__Exercise instructions__.
Below are entries; output exactly the lines from the one with "For the Vines." to the one with "the Ring-bone mallender", both included, and nothing else.

[Start of Attachment]

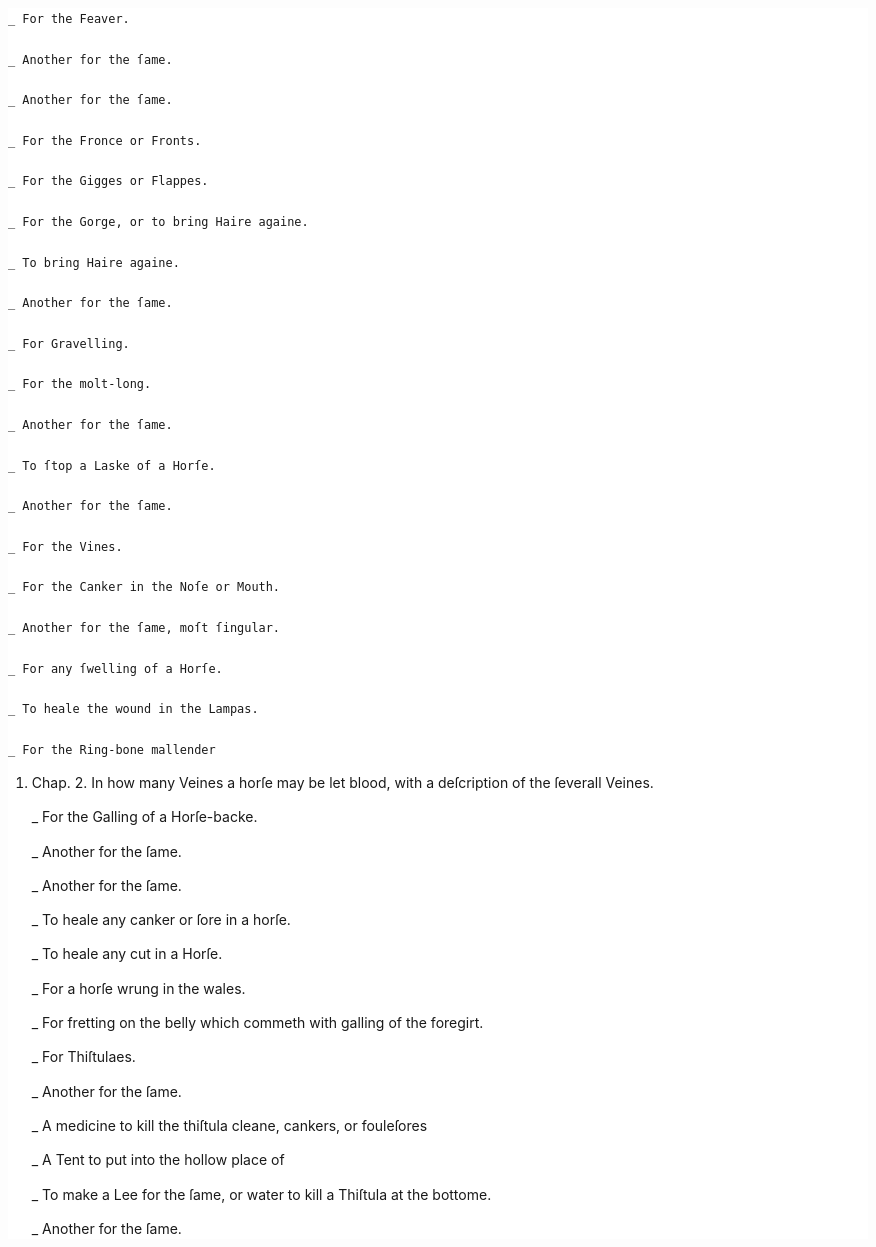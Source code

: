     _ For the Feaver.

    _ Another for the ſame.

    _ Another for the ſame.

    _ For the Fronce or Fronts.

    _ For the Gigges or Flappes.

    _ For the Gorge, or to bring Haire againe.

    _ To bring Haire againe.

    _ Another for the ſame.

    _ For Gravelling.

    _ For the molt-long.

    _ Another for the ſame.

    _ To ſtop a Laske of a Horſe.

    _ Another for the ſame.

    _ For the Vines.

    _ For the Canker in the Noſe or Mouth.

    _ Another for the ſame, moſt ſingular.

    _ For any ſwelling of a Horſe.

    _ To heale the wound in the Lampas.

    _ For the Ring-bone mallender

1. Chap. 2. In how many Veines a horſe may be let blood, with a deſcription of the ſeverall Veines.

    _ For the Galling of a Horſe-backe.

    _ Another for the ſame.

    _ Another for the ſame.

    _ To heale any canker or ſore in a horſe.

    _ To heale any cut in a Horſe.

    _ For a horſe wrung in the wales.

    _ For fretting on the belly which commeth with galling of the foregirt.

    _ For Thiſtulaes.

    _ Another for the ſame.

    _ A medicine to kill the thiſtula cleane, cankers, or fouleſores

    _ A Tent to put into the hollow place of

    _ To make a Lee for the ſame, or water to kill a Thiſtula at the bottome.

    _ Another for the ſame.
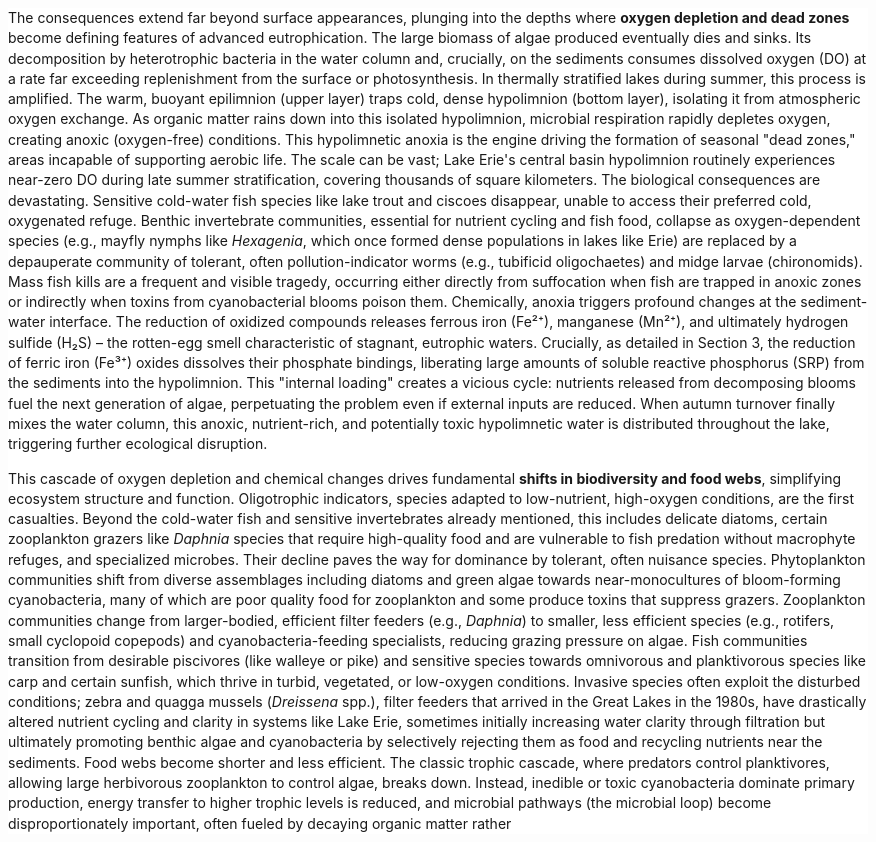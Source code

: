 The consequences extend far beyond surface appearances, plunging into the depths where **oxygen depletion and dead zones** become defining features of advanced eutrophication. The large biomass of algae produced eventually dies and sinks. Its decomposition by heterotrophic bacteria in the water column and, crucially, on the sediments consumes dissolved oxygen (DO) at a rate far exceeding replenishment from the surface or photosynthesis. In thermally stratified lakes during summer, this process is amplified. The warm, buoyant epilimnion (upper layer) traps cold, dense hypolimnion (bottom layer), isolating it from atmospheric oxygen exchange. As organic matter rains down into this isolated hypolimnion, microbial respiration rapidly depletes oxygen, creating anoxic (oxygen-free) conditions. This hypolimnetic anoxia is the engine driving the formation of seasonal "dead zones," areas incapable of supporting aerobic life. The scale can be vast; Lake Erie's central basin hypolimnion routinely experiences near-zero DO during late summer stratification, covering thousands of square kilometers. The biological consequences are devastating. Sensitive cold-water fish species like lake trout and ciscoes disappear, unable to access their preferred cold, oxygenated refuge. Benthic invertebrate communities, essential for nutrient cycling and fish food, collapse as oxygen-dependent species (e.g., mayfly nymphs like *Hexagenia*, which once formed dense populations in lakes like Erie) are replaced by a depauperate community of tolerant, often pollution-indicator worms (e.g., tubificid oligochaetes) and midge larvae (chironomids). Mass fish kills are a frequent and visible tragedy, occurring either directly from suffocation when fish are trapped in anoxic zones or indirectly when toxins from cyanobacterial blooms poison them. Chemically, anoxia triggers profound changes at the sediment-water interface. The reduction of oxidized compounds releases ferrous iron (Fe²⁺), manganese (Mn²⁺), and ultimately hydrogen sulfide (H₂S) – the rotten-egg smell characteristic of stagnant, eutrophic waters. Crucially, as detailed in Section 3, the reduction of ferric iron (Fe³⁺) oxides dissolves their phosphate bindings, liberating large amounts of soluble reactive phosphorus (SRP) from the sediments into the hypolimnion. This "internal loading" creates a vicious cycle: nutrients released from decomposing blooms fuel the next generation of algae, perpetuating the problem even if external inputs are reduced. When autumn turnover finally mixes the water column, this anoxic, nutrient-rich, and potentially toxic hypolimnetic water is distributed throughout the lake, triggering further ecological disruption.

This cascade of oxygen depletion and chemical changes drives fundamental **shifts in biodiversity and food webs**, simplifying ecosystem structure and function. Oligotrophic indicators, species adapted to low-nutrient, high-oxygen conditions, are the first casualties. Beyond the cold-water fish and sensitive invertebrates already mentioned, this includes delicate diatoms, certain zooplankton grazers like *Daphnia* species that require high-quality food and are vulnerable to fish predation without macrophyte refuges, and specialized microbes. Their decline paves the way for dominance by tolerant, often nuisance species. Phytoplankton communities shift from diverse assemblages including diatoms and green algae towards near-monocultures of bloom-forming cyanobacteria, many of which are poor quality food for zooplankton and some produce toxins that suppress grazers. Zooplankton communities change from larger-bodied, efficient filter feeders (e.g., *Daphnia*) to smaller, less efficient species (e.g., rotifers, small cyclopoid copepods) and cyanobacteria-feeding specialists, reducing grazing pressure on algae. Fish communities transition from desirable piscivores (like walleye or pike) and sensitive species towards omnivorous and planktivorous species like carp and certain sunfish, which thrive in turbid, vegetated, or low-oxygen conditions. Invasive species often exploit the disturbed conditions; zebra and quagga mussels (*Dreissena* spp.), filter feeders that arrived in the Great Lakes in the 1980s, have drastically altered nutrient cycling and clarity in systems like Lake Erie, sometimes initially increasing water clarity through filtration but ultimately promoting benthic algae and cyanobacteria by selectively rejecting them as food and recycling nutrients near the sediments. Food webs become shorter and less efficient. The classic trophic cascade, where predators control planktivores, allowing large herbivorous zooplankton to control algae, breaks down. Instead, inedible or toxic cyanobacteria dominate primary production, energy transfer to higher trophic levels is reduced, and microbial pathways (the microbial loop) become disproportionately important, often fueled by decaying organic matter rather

[End of Attachment]

__Output for this task__.
    _ For the Vines.

    _ For the Canker in the Noſe or Mouth.

    _ Another for the ſame, moſt ſingular.

    _ For any ſwelling of a Horſe.

    _ To heale the wound in the Lampas.

    _ For the Ring-bone mallender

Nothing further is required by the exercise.